Extracted records:
------------------------------------------------------------

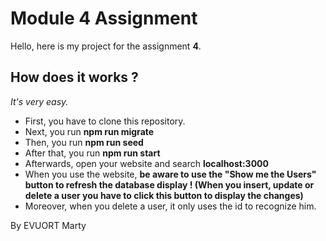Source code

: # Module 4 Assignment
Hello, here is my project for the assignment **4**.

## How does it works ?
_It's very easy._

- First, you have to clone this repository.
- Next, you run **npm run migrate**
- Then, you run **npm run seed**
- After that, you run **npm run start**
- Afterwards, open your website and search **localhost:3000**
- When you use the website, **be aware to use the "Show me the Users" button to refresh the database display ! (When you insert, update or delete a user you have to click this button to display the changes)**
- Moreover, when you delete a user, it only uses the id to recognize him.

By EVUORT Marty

------------------------------------------------------------

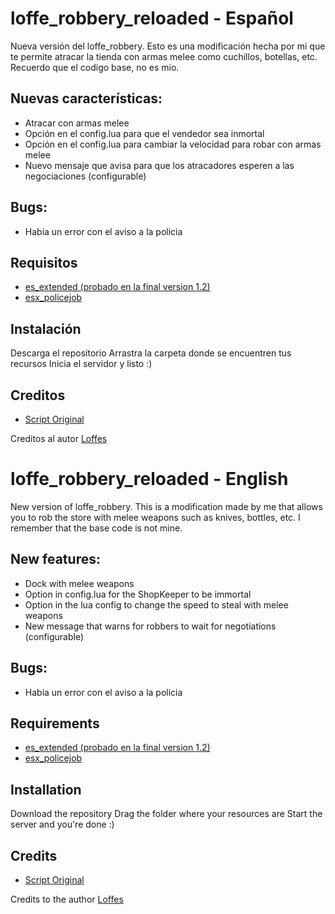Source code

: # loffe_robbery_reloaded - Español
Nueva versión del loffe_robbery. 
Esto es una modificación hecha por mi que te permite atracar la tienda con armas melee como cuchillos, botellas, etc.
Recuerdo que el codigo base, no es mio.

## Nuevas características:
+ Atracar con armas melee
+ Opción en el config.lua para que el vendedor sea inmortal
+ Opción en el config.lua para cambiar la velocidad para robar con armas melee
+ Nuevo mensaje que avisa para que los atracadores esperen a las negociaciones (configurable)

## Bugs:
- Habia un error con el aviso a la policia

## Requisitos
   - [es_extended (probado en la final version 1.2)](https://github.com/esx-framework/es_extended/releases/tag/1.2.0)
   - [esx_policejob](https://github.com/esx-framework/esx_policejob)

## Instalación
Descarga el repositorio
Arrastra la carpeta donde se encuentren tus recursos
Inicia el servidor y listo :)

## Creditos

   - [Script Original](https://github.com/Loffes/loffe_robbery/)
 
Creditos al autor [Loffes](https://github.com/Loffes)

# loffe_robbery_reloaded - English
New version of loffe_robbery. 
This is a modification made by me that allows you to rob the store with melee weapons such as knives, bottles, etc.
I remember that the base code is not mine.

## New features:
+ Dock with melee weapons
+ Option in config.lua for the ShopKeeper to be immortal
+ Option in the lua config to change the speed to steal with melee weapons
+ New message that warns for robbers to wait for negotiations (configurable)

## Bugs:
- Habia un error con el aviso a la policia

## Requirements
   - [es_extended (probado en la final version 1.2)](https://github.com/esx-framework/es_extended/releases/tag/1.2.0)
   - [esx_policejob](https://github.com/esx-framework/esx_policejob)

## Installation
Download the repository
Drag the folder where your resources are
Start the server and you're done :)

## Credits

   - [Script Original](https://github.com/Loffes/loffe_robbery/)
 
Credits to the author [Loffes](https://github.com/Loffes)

------------------------------------------------------------

TASK BRIEF ▸ The word is "that". Copy every line above where it appears.

WRITTEN RESPONSE ▸
- After that, you run **npm run start**
This is a modification made by me that allows you to rob the store with melee weapons such as knives, bottles, etc.
I remember that the base code is not mine.
+ New message that warns for robbers to wait for negotiations (configurable)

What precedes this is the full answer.